Обеденный перерыв, тем временем, закончился. Прозвучал гонг, и двор тотчас же наводнился народом: снова забегали со своими бесконечными свитками писари, захлопали двери, зазвучали голоса, где-то вдали проскрипела по камням тяжело груженая повозка. Печатая шаг, прошел гарнизон крепости, сменился караул у катапульт, а сотник все ждал. В привычной суете, чем-то напоминающей термитник, никто не обратил внимания на одинокую фигуру в дорожном плаще у колодезного парапета.
— … Не, ну у кого еще спрашивать-то? — послышался прямо за спиной раздраженный голос. — Че, он не знает, куда у него народ девается, что ли?
— Вообще-то в таком виде ее бы не выпустили никуда — возразил бесстрастный оппонент. — Оружие на месте. Я считаю, что надо у лекарей спрашивать.
— Не, а че «лекари»? У самого него надо спросить, говорю! — рявкнул первый, да так громко, что Шаграт счел нужным обернуться. Его взору предстали двое парней в форме с нашивками пехотной сотни. Один из них, мелкий и жилистый, смахивал на степняка, второй же, повыше, с подвижным лицом и антрацитово-черными глазами — явный уроженец приморья.
— Нет, а че, неправда что ли? — оглянувшись по сторонам и заметив незнакомца в плаще, уже тише заговорил южанин. — Ха! Если Тхаруг так за нами следит, может айда вообще все разбежимся на хрен уже, а? Он и не заметит… А что? Прикинь, да: строит, короче, Тхаруг с утра свою сотню, а на плацу… гы! — один Мумак глазами хлопает… — парень засмеялся и ловко запрыгнул с ногами на парапет колодца. Степняк чуть приподнял угол рта, разделяя веселье товарища.
— Давай все-таки до лекаря… — промолвил он, прислоняясь спиной к холодной замшелой кладке. — Тем более, что о больной ему наверняка сообщили. Значит, она вполне может оказаться где-то у него. Пошли!
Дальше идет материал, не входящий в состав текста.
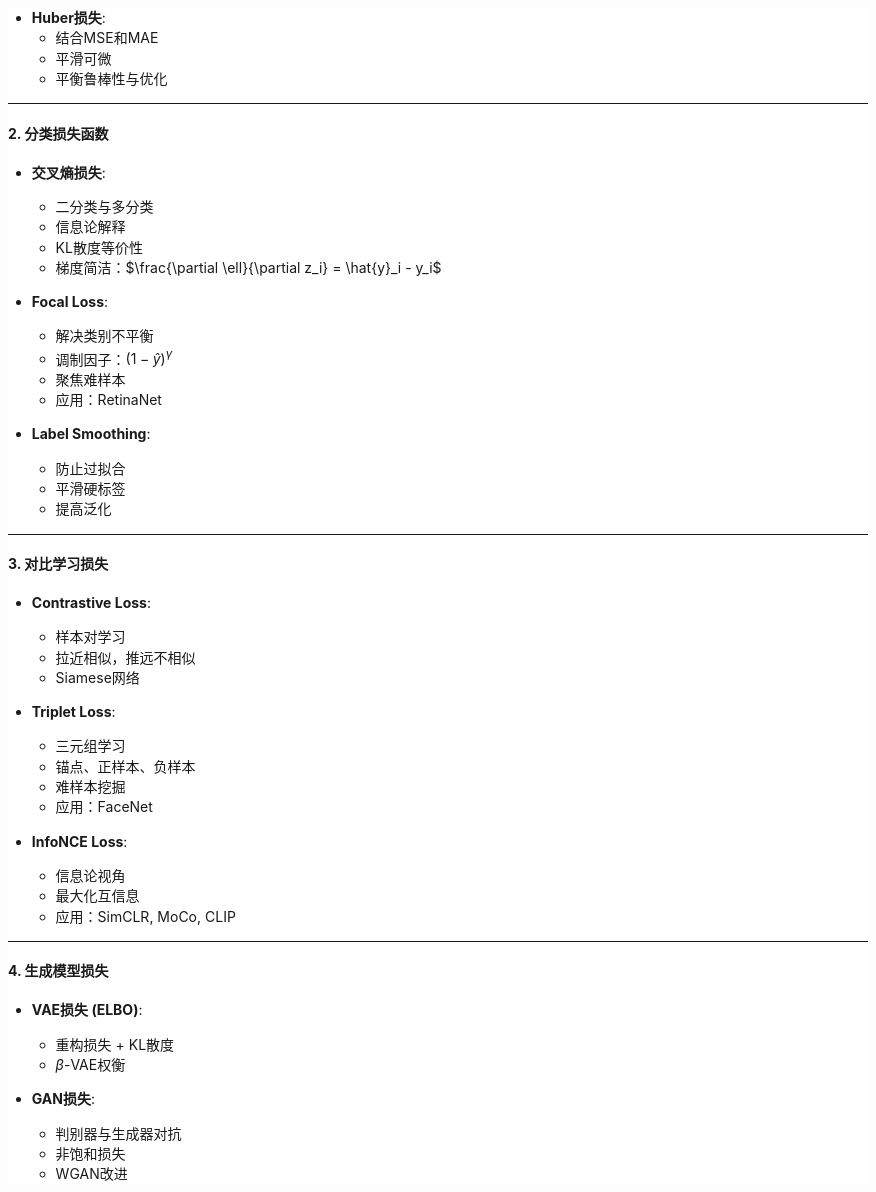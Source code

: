 - **Huber损失**:
  - 结合MSE和MAE
  - 平滑可微
  - 平衡鲁棒性与优化

---

#### 2. **分类损失函数**

- **交叉熵损失**:
  - 二分类与多分类
  - 信息论解释
  - KL散度等价性
  - 梯度简洁：$\frac{\partial \ell}{\partial z_i} = \hat{y}_i - y_i$

- **Focal Loss**:
  - 解决类别不平衡
  - 调制因子：$(1 - \hat{y})^\gamma$
  - 聚焦难样本
  - 应用：RetinaNet

- **Label Smoothing**:
  - 防止过拟合
  - 平滑硬标签
  - 提高泛化

---

#### 3. **对比学习损失**

- **Contrastive Loss**:
  - 样本对学习
  - 拉近相似，推远不相似
  - Siamese网络

- **Triplet Loss**:
  - 三元组学习
  - 锚点、正样本、负样本
  - 难样本挖掘
  - 应用：FaceNet

- **InfoNCE Loss**:
  - 信息论视角
  - 最大化互信息
  - 应用：SimCLR, MoCo, CLIP

---

#### 4. **生成模型损失**

- **VAE损失 (ELBO)**:
  - 重构损失 + KL散度
  - $\beta$-VAE权衡

- **GAN损失**:
  - 判别器与生成器对抗
  - 非饱和损失
  - WGAN改进
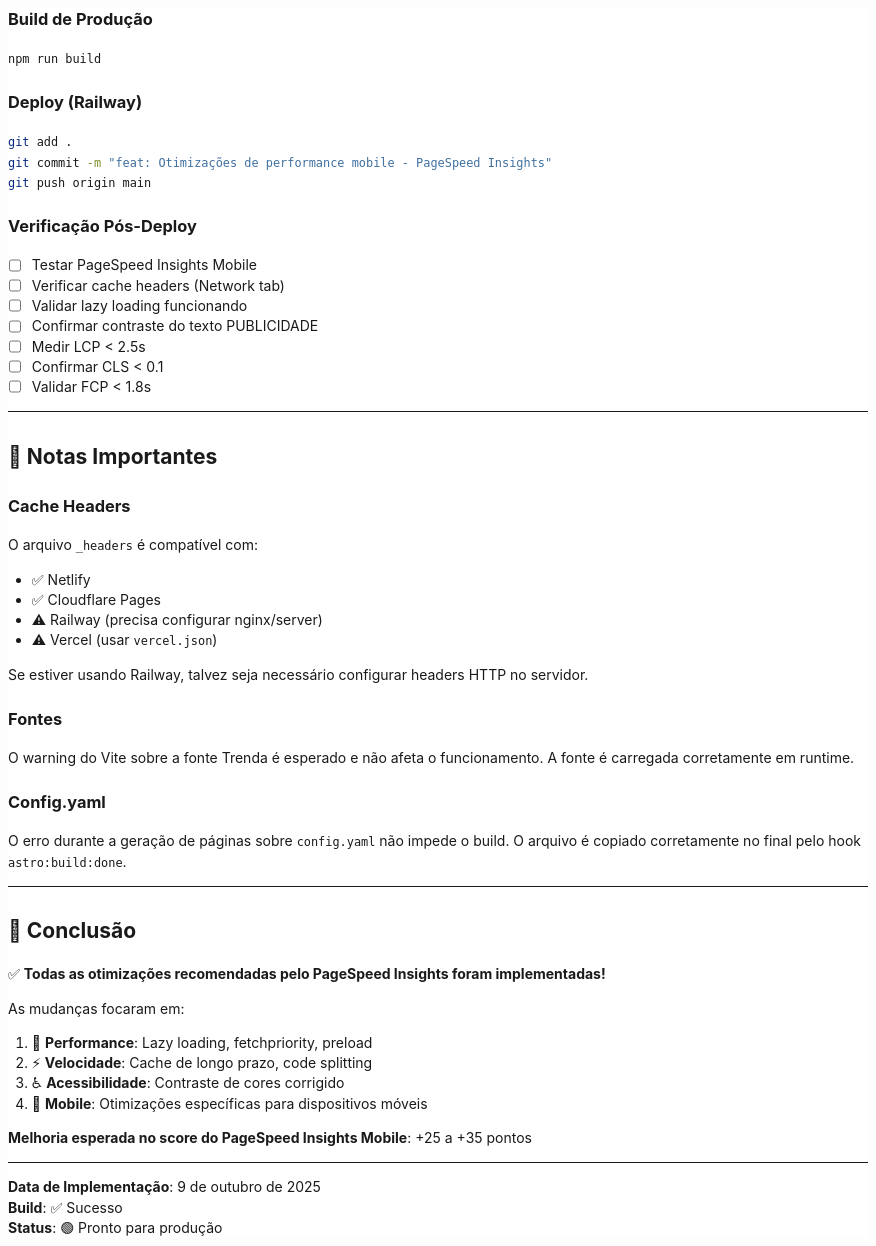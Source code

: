 ### Build de Produção
```bash
npm run build
```

### Deploy (Railway)
```bash
git add .
git commit -m "feat: Otimizações de performance mobile - PageSpeed Insights"
git push origin main
```

### Verificação Pós-Deploy
- [ ] Testar PageSpeed Insights Mobile
- [ ] Verificar cache headers (Network tab)
- [ ] Validar lazy loading funcionando
- [ ] Confirmar contraste do texto PUBLICIDADE
- [ ] Medir LCP < 2.5s
- [ ] Confirmar CLS < 0.1
- [ ] Validar FCP < 1.8s

---

## 📌 Notas Importantes

### Cache Headers
O arquivo `_headers` é compatível com:
- ✅ Netlify
- ✅ Cloudflare Pages
- ⚠️ Railway (precisa configurar nginx/server)
- ⚠️ Vercel (usar `vercel.json`)

Se estiver usando Railway, talvez seja necessário configurar headers HTTP no servidor.

### Fontes
O warning do Vite sobre a fonte Trenda é esperado e não afeta o funcionamento. A fonte é carregada corretamente em runtime.

### Config.yaml
O erro durante a geração de páginas sobre `config.yaml` não impede o build. O arquivo é copiado corretamente no final pelo hook `astro:build:done`.

---

## 🎉 Conclusão

✅ **Todas as otimizações recomendadas pelo PageSpeed Insights foram implementadas!**

As mudanças focaram em:
1. 🚀 **Performance**: Lazy loading, fetchpriority, preload
2. ⚡ **Velocidade**: Cache de longo prazo, code splitting
3. ♿ **Acessibilidade**: Contraste de cores corrigido
4. 📱 **Mobile**: Otimizações específicas para dispositivos móveis

**Melhoria esperada no score do PageSpeed Insights Mobile**: +25 a +35 pontos

---

**Data de Implementação**: 9 de outubro de 2025  
**Build**: ✅ Sucesso  
**Status**: 🟢 Pronto para produção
— Ага, сечас пойдем… — перебивая, заверил его южанин, ожесточенно воюя со шнуровкой рубашки. — Ща… вот, глянь, чего у меня теперь есть… Дублук сказал: уже можно наколоть, гы! — он довольно ухмыльнулся и отвернул ворот чуть в сторону. — Видал? Во…
Очевидно, демонстрация все же удалась, поскольку степняк через пару минут безмолвного созерцания произведения столь высокого искусства, хмыкнул:
— Ну… теперь стрела у тебя не только в ухе!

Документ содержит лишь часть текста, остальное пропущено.